The question remains: are there relevant moderate conservatives in post-communist Europe that are committed to gender+ equality?

Conclusion

The special issue on gender and illiberalism is a great example of the importance of both gender studies and, more broadly, critical social sciences. By revealing and scrutinizing the power dynamics of oppression that excludes those who do not fit into an ethnopluralist, heteronormative order, each of the individual contributions helps highlight that a democracy that genuinely fosters freedom and equality is impossible if gender+ equality is negated.
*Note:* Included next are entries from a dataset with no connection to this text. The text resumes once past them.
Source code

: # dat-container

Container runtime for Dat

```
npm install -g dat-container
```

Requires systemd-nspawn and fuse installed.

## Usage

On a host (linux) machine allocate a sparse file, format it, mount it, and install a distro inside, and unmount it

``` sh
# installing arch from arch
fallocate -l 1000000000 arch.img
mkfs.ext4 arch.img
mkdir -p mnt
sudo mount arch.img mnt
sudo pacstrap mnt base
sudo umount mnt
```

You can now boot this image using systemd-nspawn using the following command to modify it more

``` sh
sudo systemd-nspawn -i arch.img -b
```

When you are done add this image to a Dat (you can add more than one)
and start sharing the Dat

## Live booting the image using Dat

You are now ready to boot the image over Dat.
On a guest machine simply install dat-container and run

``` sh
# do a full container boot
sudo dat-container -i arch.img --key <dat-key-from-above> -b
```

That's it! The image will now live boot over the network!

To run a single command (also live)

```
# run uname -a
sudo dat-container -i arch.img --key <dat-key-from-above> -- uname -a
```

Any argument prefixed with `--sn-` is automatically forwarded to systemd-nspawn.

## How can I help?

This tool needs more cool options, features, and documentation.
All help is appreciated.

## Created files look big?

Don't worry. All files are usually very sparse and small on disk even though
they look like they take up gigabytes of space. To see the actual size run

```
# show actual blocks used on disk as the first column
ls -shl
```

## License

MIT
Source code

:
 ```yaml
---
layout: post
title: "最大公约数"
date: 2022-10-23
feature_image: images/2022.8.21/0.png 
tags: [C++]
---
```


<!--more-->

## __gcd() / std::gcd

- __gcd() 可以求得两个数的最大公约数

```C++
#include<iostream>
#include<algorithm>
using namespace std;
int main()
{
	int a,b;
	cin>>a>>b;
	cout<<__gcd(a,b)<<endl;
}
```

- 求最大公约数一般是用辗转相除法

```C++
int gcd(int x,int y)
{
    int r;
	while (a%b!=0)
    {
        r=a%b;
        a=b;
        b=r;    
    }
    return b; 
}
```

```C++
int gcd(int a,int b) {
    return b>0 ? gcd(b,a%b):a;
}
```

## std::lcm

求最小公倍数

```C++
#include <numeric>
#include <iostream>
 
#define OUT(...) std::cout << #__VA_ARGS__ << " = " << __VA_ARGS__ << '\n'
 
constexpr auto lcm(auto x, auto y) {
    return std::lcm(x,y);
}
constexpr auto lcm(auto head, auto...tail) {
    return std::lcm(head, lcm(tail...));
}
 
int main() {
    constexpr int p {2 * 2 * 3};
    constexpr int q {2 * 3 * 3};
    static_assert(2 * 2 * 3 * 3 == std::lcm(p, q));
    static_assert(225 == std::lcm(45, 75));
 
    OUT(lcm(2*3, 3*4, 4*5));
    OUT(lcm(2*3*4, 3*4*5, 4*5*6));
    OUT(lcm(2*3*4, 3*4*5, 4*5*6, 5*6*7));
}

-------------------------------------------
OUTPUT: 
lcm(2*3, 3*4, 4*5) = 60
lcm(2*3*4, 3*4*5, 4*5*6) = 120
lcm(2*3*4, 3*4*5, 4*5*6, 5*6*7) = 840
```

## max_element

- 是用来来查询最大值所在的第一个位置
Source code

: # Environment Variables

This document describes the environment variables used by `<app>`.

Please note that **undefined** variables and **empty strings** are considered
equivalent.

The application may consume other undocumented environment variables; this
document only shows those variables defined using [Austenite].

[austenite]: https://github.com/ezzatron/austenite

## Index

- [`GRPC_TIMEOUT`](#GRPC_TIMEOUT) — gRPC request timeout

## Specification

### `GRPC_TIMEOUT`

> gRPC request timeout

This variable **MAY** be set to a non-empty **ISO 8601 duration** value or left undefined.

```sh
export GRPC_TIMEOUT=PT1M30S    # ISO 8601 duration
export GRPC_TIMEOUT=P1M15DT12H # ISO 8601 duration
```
By actively producing unscientific or downright conspiratorial ‘alternative’ knowledge on issues such as sexuality, reproductive technology, child development or abortion, illiberalism poses a threat not only to minorities, but also to the general population and children, despite its declarative pro-natalism. Gaweda’s piece notes the replacement of IVF with Church-backed ‘naprotechnology’ as one example, to which we could add the non-existent ‘post-abortion syndrome’, the dubious Billings ovulation method and other practices proven to be harmful, like the corporal punishment of children, not to mention ‘conversion therapy’. Future research should focus on how the very ideology, policies and practices proposed by illiberals as ‘pro-family’ or natural actually hurt or mislead vast swathes of populations, not just minorities. Fighting for evidence-based policy-making and resisting the elimination and de-specification of gender studies as an academic field are thus a democracy-preserving task of utmost importance.

In collaboration with Lucie Hunter and Kasia Krzyżanowska


[1] Here I am inspired by Ernest Gellner’s and John Breuilly’s understanding of nationalism as a political principle, or doctrine, respectively.